* WHAT THE EXERCISE ASKS:
Look through the data below for the line with "- **API Documentation** - 상세한" and the line with "## Objetivo", then transcribe exactly from the first through the second, leaving out all pictures.

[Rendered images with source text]
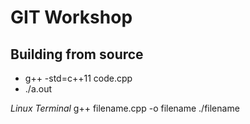 # GIT Workshop 

## Building from source

* g++ -std=c++11 code.cpp
* ./a.out

*Linux Terminal*
g++ filename.cpp -o filename
./filename
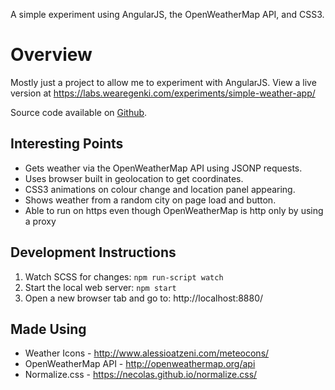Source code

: A simple experiment using AngularJS, the OpenWeatherMap API, and CSS3.

# Overview

Mostly just a project to allow me to experiment with AngularJS. View a live version at https://labs.wearegenki.com/experiments/simple-weather-app/

Source code available on [Github](https://github.com/MaxMilton/Simple-Weather-App).

## Interesting Points

* Gets weather via the OpenWeatherMap API using JSONP requests.
* Uses browser built in geolocation to get coordinates.
* CSS3 animations on colour change and location panel appearing.
* Shows weather from a random city on page load and button.
* Able to run on https even though OpenWeatherMap is http only by using a proxy

## Development Instructions

1. Watch SCSS for changes: `npm run-script watch`
2. Start the local web server: `npm start`
3. Open a new browser tab and go to: http://localhost:8880/

## Made Using

* Weather Icons - http://www.alessioatzeni.com/meteocons/
* OpenWeatherMap API - http://openweathermap.org/api
* Normalize.css - https://necolas.github.io/normalize.css/
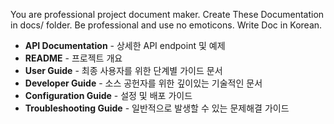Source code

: You are professional project document maker.
Create These Documentation in docs/ folder. 
Be professional and use no emoticons. Write Doc in Korean.

- **API Documentation** - 상세한 API endpoint 및 예제
- **README** - 프로젝트 개요
- **User Guide** - 최종 사용자를 위한 단계별 가이드 문서
- **Developer Guide** - 소스 공헌자를 위한 깊이있는 기술적인 문서
- **Configuration Guide** - 설정 및 배포 가이드
- **Troubleshooting Guide** - 일반적으로 발생할 수 있는 문제해결 가이드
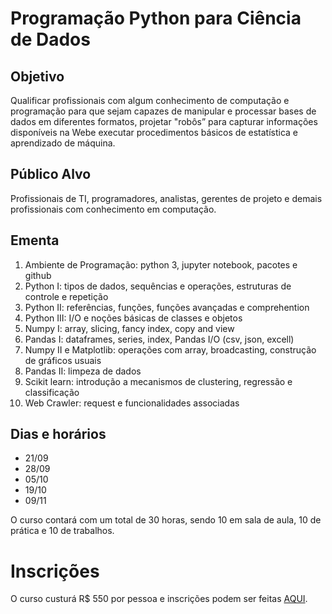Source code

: # Programação Python para Ciência de Dados

## Objetivo

Qualificar profissionais com algum conhecimento de computação e programação para que sejam capazes de manipular e processar bases de dados em diferentes formatos, projetar "robôs” para capturar informações disponíveis na Webe executar procedimentos básicos de estatística e aprendizado de máquina.


## Público Alvo

Profissionais de TI, programadores, analistas, gerentes de projeto e demais profissionais com conhecimento em computação.


## Ementa
1. Ambiente de Programação: python 3, jupyter notebook, pacotes e github
2. Python I: tipos de dados, sequências e operações, estruturas de controle e repetição
3. Python II: referências, funções, funções avançadas e comprehention
4. Python III: I/O e noções básicas de classes e objetos
5. Numpy I: array, slicing, fancy index, copy and view
6. Pandas I: dataframes, series, index, Pandas I/O (csv, json, excell)
7. Numpy II e Matplotlib: operações com array, broadcasting, construção de gráficos usuais 
8. Pandas II: limpeza de dados
9. Scikit learn: introdução a mecanismos de clustering, regressão e classificação
10. Web Crawler: request e funcionalidades associadas

## Dias e horários
- 21/09
- 28/09
- 05/10
- 19/10
- 09/11

O curso contará com um total de 30 horas, sendo 10 em sala de aula, 10 de prática e 10 de trabalhos. 


# Inscrições

O curso custurá R$ 550 por pessoa e inscrições podem ser feitas [AQUI](google.com).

* RESULT OF THE TASK:
- **API Documentation** - 상세한 API endpoint 및 예제
- **README** - 프로젝트 개요
- **User Guide** - 최종 사용자를 위한 단계별 가이드 문서
- **Developer Guide** - 소스 공헌자를 위한 깊이있는 기술적인 문서
- **Configuration Guide** - 설정 및 배포 가이드
- **Troubleshooting Guide** - 일반적으로 발생할 수 있는 문제해결 가이드
Source code

: # Programação Python para Ciência de Dados

## Objetivo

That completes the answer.